Judicial Function

The community’s capacity to determine what the rules mean and apply them consistently.

Why This Matters

Communities create rules. But rules do not interpret themselves. When a rule says “members must contribute labor to community maintenance” and a member argues they cannot because of illness, someone must determine whether the illness qualifies as a legitimate exception. When two members disagree about whether an agreement was breached, someone must determine the facts and apply the relevant rule. When the council passes a policy that a member argues violates the constitutional framework, someone must determine whether the argument is correct.

This interpretive and application function — determining what rules mean and whether they have been followed — is the judicial function. It is distinct from making rules (legislative function) and carrying out rules (executive function). The separation matters because the same body that makes or enforces rules has an interest in interpreting them favorably to its own position. An independent judicial function provides an objective check.

Judicial function in small communities does not require robes, formal courtrooms, or professional lawyers. It requires people with good judgment and genuine impartiality, a defined process that is fair to all parties, and the institutional independence to reach conclusions that may be uncomfortable for those in power.

Core Responsibilities of the Judicial Function

Adjudication of disputes: Hearing contested matters between community members, or between members and community institutions, and reaching a reasoned determination. This includes civil disputes (competing claims), rule violation cases (alleged misconduct), and governance disputes (challenges to official actions).

Rule interpretation: When a rule’s meaning is unclear or contested, the judicial function issues a definitive interpretation. This interpretation applies not only to the current case but to all future similar situations — it creates precedent.

Constitutional review: When a community decision or action is challenged as violating the constitutional framework, the judicial function determines whether the challenge is correct. This may result in a decision being invalidated, a rule being struck down, or an official’s action being reversed.

Remedy design: In successful claims, the judicial function must determine not just that a violation occurred but what remedy is appropriate — what will actually make the injured party whole, or what consequence is proportionate to the violation.

Independence and Impartiality

The judicial function’s value depends entirely on its independence. Judges who are subordinate to the executive will interpret rules in favor of executive interests. Judges who owe their positions to the council will find it hard to invalidate council decisions. Judges whose decisions can be overridden by whoever they rule against provide no real protection.

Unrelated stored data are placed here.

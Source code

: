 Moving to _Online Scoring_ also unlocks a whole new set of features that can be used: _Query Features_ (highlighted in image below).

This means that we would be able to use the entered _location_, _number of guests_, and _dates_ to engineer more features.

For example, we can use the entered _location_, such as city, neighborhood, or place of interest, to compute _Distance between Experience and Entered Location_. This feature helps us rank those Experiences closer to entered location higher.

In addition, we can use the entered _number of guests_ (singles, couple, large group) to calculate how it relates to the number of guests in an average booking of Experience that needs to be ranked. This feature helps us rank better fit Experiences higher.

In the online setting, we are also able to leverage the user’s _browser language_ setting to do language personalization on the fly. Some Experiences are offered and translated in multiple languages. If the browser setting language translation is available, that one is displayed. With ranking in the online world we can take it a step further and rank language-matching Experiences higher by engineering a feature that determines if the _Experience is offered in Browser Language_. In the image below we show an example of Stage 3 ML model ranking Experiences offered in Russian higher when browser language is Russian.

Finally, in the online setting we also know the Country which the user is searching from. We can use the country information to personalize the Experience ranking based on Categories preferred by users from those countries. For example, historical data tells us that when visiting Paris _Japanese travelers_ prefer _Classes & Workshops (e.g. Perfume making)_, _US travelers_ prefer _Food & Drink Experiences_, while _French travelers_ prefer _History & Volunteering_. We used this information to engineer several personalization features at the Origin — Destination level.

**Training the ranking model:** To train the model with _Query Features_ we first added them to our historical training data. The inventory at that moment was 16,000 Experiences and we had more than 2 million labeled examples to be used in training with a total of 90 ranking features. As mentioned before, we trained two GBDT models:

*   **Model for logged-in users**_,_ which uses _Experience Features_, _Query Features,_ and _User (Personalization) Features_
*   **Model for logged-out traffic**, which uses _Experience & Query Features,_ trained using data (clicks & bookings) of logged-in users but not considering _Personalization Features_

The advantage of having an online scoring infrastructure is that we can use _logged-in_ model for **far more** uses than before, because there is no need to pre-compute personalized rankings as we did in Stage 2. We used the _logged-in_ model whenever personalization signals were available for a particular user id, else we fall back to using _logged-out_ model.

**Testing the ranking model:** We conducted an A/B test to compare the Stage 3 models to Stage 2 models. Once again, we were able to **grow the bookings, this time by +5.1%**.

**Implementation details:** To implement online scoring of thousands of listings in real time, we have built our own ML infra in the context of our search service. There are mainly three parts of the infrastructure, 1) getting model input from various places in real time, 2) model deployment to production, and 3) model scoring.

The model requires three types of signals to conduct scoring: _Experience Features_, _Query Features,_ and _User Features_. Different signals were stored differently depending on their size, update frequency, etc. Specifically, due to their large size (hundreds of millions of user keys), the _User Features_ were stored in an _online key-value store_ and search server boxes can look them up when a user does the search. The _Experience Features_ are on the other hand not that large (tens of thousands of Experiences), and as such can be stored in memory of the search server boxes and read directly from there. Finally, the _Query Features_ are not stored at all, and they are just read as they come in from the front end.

Structural independence mechanisms:

  • Judicial officials are selected through a process independent of those whose decisions they review
  • Judicial officials serve fixed terms and cannot be removed for making unpopular rulings
  • Judicial officials’ compensation is set in advance and cannot be reduced in response to specific decisions
  • Judicial officials are not subject to direction from the executive or legislative functions in their adjudicative work

Impartiality requirements:

  • Judicial officials must declare and recuse from cases in which they have personal relationships with parties, financial interests in outcomes, or prior involvement in the events
  • Judicial officials should not make public statements about pending cases
  • Judicial officials should be demonstrably neutral across community factions and interests

Process Design for the Judicial Function

Notice: Parties to any proceeding must receive adequate notice — what is alleged, what rules are implicated, when and where the proceeding occurs, and what they need to do to participate.

Hearing rights: Every party must have a genuine opportunity to be heard — to present their case, to hear and respond to opposing evidence, and to address the judicial body directly.

Evidence standards: Define what constitutes acceptable evidence and how the judicial body evaluates it. Physical evidence, written records, and witness testimony all have different reliability characteristics. Hearsay (someone saying what someone else said) is generally less reliable than direct testimony.

Reasoning requirement: Every judicial decision must be supported by stated reasoning. The parties and the community should be able to understand why the decision was reached. Unexplained decisions create suspicion of arbitrariness or bias.

Record and precedent: Judicial decisions, including their reasoning, become part of the community’s records and inform future decisions. A body of consistent, well-reasoned decisions makes community rules predictable and fair. Wildly inconsistent decisions on similar facts undermine confidence in the system.

Relationship to Other Governance Functions

Legislative function: The judicial function applies and interprets rules made by the legislative function. It does not make rules. When interpretation reveals that a rule has an unintended result, the judicial function should flag this to the legislative function for consideration, but it resolves the immediate case based on the rule as written.

Executive function: The judicial function may review executive actions for compliance with the constitutional framework and applicable rules. This review authority must be genuine — the judicial function must be able to invalidate executive actions that exceed authority or violate rules.

Appeals: Define whether judicial decisions are final or subject to further appeal. If there is an appeals tier, it must have authority to review, modify, or reverse lower-level judicial decisions — otherwise the appeal is illusory.